甘いマスクで人気投票女性部門で主人公ツバサを抜いてぶっちぎり一位だ。


背は高くがっしりとしている

まさに彫刻の様なお方だ


(ええ〜!!なんで?ってゆーかユアンはまだ暫くは出てこないはずでは?!)


内心同様しつつ、事の成り行きを見守る


「聞こえなかったかな?安藤くん?」


バンダナ男、もとい安藤は顔を青くする


「え?げっ……ユアン……さん。

なんでこんな所に?」

「たまには通常クラスの食堂にも来てみたくてね。

君たちもだろう?」

ユアンは微笑みながらちらりと二人の手を見る


「そんなにきつく女性の手を握るものではないのでは?」

「あ、いやこれはちがくて!」

バッと安藤はエリカの手を離す


「なにが違うのかな?…大丈夫かい?」

「あ、あの、ありがとう。私は大丈夫。」

手を擦りながらエリカはユアンを見上げる

「どういたしまして……失礼。隣良いかな?」

「あ、うん、どうぞ。
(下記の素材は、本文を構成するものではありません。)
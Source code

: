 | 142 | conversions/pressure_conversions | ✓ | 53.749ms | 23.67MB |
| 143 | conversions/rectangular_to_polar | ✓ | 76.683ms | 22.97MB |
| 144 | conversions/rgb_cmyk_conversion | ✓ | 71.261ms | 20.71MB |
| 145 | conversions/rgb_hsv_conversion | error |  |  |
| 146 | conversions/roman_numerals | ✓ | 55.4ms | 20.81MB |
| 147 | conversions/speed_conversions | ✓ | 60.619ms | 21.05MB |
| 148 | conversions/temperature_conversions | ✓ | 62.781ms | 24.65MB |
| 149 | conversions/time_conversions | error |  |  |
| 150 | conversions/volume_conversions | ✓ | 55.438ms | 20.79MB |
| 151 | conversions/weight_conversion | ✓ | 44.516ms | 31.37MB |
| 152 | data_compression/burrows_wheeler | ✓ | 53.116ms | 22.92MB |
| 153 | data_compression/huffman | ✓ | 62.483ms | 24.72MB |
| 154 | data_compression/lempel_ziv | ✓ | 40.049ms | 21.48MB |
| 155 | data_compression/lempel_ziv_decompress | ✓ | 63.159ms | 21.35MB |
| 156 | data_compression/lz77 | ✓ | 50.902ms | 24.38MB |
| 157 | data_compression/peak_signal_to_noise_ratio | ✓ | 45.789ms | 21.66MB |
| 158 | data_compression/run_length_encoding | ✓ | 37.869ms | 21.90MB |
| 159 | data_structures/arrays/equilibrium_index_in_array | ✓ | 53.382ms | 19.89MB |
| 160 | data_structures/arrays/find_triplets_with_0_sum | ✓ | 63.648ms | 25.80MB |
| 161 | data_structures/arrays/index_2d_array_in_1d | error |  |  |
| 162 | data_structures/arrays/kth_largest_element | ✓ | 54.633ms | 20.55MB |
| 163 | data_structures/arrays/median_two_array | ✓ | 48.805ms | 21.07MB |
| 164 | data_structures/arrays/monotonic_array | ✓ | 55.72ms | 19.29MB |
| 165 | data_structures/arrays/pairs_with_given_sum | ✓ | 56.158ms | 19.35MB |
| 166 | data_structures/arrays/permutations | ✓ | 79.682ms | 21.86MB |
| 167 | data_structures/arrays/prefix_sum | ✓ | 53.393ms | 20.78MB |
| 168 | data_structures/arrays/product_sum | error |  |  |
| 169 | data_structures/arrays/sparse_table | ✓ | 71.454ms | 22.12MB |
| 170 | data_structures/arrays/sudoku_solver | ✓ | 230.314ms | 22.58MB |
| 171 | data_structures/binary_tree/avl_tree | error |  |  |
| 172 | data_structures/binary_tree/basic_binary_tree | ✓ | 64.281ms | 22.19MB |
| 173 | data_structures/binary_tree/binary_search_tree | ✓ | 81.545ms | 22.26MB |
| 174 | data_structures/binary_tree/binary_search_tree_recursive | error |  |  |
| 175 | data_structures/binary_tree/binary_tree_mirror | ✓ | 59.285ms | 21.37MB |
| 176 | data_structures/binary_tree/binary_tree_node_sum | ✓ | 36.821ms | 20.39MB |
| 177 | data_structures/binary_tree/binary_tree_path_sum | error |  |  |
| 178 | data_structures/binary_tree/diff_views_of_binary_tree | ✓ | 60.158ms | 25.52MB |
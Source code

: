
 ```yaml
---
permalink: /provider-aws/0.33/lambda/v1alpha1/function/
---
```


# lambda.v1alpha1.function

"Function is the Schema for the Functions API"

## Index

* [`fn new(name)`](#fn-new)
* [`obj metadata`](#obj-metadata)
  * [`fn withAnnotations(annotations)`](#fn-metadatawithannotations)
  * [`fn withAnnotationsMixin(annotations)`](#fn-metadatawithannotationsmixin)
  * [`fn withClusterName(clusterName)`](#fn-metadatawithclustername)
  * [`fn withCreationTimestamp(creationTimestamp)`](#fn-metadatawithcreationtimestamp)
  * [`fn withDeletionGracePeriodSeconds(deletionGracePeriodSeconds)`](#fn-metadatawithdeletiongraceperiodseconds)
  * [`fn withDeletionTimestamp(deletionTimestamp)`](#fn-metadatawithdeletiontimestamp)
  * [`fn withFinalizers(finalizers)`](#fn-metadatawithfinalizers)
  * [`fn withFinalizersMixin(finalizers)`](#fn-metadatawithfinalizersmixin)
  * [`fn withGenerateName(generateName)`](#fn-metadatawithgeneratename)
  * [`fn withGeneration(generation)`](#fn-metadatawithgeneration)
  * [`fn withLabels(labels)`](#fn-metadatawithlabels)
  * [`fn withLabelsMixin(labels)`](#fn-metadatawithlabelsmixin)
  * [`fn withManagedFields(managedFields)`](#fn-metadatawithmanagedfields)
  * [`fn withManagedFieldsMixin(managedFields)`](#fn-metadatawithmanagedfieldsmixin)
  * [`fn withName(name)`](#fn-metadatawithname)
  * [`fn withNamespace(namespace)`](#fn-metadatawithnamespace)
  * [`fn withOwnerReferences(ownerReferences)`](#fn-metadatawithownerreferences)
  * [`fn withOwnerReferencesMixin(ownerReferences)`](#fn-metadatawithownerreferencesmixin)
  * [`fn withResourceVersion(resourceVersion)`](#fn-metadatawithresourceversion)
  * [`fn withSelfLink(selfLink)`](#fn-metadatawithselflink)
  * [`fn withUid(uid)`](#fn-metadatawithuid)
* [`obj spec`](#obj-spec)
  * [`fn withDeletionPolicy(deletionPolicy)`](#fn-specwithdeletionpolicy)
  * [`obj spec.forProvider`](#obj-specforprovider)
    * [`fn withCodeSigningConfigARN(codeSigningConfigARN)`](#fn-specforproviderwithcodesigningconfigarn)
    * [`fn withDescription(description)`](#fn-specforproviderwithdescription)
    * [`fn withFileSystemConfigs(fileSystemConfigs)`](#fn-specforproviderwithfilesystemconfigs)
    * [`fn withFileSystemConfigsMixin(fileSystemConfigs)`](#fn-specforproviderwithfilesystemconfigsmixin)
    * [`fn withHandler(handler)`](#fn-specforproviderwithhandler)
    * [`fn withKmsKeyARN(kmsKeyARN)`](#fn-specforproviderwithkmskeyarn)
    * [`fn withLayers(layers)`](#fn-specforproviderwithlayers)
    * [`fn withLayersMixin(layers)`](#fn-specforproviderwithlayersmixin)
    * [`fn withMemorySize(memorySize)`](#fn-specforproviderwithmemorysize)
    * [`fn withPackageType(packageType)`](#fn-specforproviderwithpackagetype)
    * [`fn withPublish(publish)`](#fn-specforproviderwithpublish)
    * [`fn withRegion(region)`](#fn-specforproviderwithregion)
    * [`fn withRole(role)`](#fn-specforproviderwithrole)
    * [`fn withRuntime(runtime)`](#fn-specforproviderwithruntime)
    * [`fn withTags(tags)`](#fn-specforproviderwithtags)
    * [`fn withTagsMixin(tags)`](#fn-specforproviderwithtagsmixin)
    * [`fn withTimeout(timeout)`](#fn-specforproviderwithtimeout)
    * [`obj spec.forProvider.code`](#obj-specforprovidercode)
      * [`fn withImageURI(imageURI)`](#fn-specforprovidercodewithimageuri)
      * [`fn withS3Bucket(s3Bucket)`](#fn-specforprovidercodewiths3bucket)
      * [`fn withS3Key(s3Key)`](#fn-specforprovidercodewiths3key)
」

そのままユアンはエリカの隣に腰を下ろした。

安藤は青い顔で震えている


(ひぇーこわー!)

ミライは冷や汗だらだらで、チラチラと様子を伺う。


バラキン家は始まりの一族と呼ばれる御三家が一つ

(始まりの一族とは最初に魔法が発現した英雄の子孫とされている)



そして印持ちと呼ばれる存在である

印持ちとは魔法以外の特殊なスキル持ちの事を言う。

ユアンは魔眼(真実の瞳)を持っている

 

今や食堂は水を打ったように静かだ。

それも、そのはず


御三家それも印持ちのユアンはめちゃくちゃ偉いのである。

言うなれば貴族と平民くらいの差があると思って貰えれば良い



「あれ?安藤くん顔が真っ青だね?具合悪いのかな?」

ユアンがにこりと告げると安藤はガタリと立ち上がりその場を逃げていった。

「……っ、あ、その具合悪くなってきたみたいです!!し、失礼しますっ!!…………くそっ」


安藤が居なくなると、ふっと空気が緩んだ。


「あの、ユアン……ありがとうね」

「ふふ、やり過ぎたかな」

「あー、威圧?やり過ぎかも?

周りもびっくりしてるし」


エリカが苦笑する


(な、なるほどこれが魔力による威圧かぁ)

ユアンは安藤に威圧していたらしい

「でも助かったよ、えと、わざわざ助けに来てくれたの?」

「ん?いやたまたまだよ。さっきも言った通り通常クラスの食堂が気になっていてね。ほら少しメニューが違うだろう?

ライに聞いて、今日来てみたんだ」


「ふふ、ライアンは色々知ってるものね。」


穏やかに談笑を、始めたユアンとエリカも気になるがミライは探しても見つからないツバサに疑問符を浮かべる


(さっき食堂に入るのは見たのに、今は居ない?なんで?)


とりあえずは昼食をとってそれからツバサを探すことにする。


後頭部にピリッとした物を感じで振り返るとユアンと一瞬目が合った気がした。